* Directions *
The required result is the exact run of lines beginning at the one containing "정적자원 단점 = 형태가 고정되어있음<br>" and ending at the last line of the entries.
*-*-*
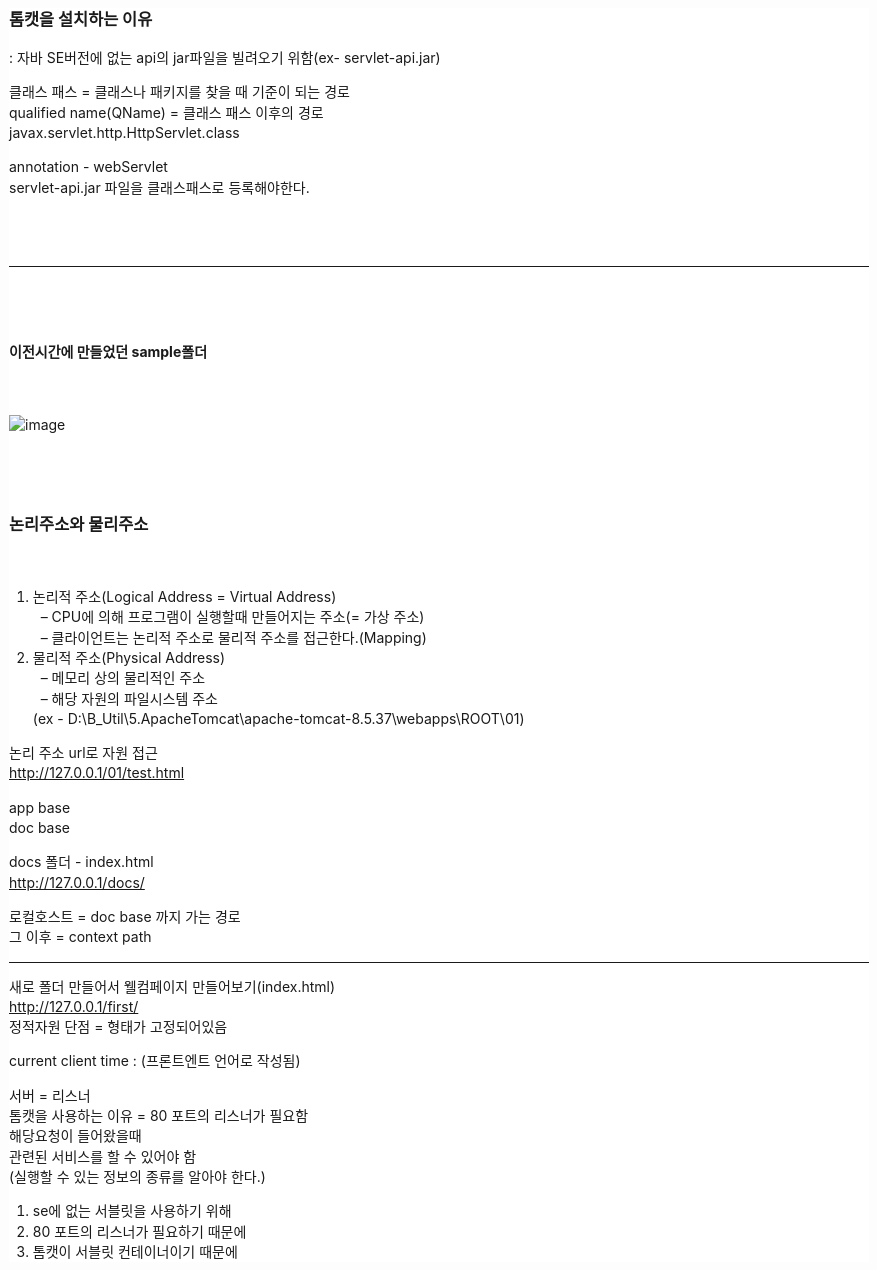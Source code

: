 ### 톰캣을 설치하는 이유 

: 자바 SE버전에 없는 api의 jar파일을 빌려오기 위함(ex- servlet-api.jar)<br>



클래스 패스 = 클래스나 패키지를 찾을 때 기준이 되는 경로<br>
qualified name(QName) = 클래스 패스 이후의 경로<br>
javax.servlet.http.HttpServlet.class<br>

annotation - webServlet<br>
servlet-api.jar 파일을 클래스패스로 등록해야한다.

<br><br>
<hr>
<br><br>

#### 이전시간에 만들었던 sample폴더

<br>

![image](https://user-images.githubusercontent.com/108390474/220214992-6e9cec78-0bd8-4e28-a5c2-658b11fa543b.png)

<br><br>

### 논리주소와 물리주소

<br>

1. 논리적 주소(Logical Address = Virtual Address)<br>
&nbsp; &#8211; CPU에 의해 프로그램이 실행할때 만들어지는 주소(= 가상 주소)<br>
&nbsp; &#8211; 클라이언트는 논리적 주소로 물리적 주소를 접근한다.(Mapping)<br>
2. 물리적 주소(Physical Address)<br>
&nbsp; &#8211; 메모리 상의 물리적인 주소<br>
&nbsp; &#8211; 해당 자원의 파일시스템 주소<br>
(ex - D:\B_Util\5.ApacheTomcat\apache-tomcat-8.5.37\webapps\ROOT\01)<br>

논리 주소 url로 자원 접근<br>
http://127.0.0.1/01/test.html<br>

app base<br>
doc base <br>

docs 폴더 - index.html<br>
http://127.0.0.1/docs/<br>

로컬호스트 = doc base 까지 가는 경로<br>
그 이후 = context path<br>

<hr>

새로 폴더 만들어서 웰컴페이지 만들어보기(index.html)<br>
http://127.0.0.1/first/<br>
정적자원 단점 = 형태가 고정되어있음<br>

current client time :  (프론트엔트 언어로 작성됨)<br>


서버 = 리스너<br>
톰캣을 사용하는 이유 = 80 포트의 리스너가 필요함<br>
해당요청이 들어왔을때<br>
관련된 서비스를 할 수 있어야 함<br>
(실행할 수 있는 정보의 종류를 알아야 한다.)<br>
1. se에 없는 서블릿을 사용하기 위해<br>
2. 80 포트의 리스너가 필요하기 때문에<br>
3. 톰캣이 서블릿 컨테이너이기 때문에 <br>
*-*-*
* Task response *
정적자원 단점 = 형태가 고정되어있음<br>

current client time :  (프론트엔트 언어로 작성됨)<br>


서버 = 리스너<br>
톰캣을 사용하는 이유 = 80 포트의 리스너가 필요함<br>
해당요청이 들어왔을때<br>
관련된 서비스를 할 수 있어야 함<br>
(실행할 수 있는 정보의 종류를 알아야 한다.)<br>
1. se에 없는 서블릿을 사용하기 위해<br>
2. 80 포트의 리스너가 필요하기 때문에<br>
3. 톰캣이 서블릿 컨테이너이기 때문에 <br>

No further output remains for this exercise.